**Your objective**
For each line of the data below that holds "heads", copy the line.

Collected data:
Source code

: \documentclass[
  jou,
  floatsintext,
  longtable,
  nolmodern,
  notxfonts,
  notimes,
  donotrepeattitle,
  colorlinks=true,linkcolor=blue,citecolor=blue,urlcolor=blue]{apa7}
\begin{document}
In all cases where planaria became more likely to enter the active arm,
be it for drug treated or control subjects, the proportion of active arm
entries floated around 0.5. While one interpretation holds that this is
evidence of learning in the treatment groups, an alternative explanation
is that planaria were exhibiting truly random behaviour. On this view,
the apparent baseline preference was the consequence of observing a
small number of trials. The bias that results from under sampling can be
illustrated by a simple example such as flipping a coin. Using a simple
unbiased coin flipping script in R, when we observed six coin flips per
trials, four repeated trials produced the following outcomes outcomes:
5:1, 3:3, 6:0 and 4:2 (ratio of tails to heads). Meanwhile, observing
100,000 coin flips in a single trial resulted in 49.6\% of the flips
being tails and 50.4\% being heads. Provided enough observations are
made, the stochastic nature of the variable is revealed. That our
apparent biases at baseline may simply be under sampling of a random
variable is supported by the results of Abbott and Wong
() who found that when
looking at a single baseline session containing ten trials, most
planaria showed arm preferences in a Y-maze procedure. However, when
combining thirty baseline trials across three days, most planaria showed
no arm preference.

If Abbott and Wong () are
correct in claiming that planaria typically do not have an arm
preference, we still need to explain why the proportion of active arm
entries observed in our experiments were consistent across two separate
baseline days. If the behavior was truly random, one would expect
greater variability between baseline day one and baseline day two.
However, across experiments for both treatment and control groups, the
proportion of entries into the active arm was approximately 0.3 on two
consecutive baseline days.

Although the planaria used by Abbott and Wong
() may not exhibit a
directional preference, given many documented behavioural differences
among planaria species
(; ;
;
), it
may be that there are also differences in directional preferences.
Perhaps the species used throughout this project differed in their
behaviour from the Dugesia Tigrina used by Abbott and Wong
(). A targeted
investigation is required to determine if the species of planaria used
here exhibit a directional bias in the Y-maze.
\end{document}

**Answer area**
5:1, 3:3, 6:0 and 4:2 (ratio of tails to heads). Meanwhile, observing
being tails and 50.4\% being heads. Provided enough observations are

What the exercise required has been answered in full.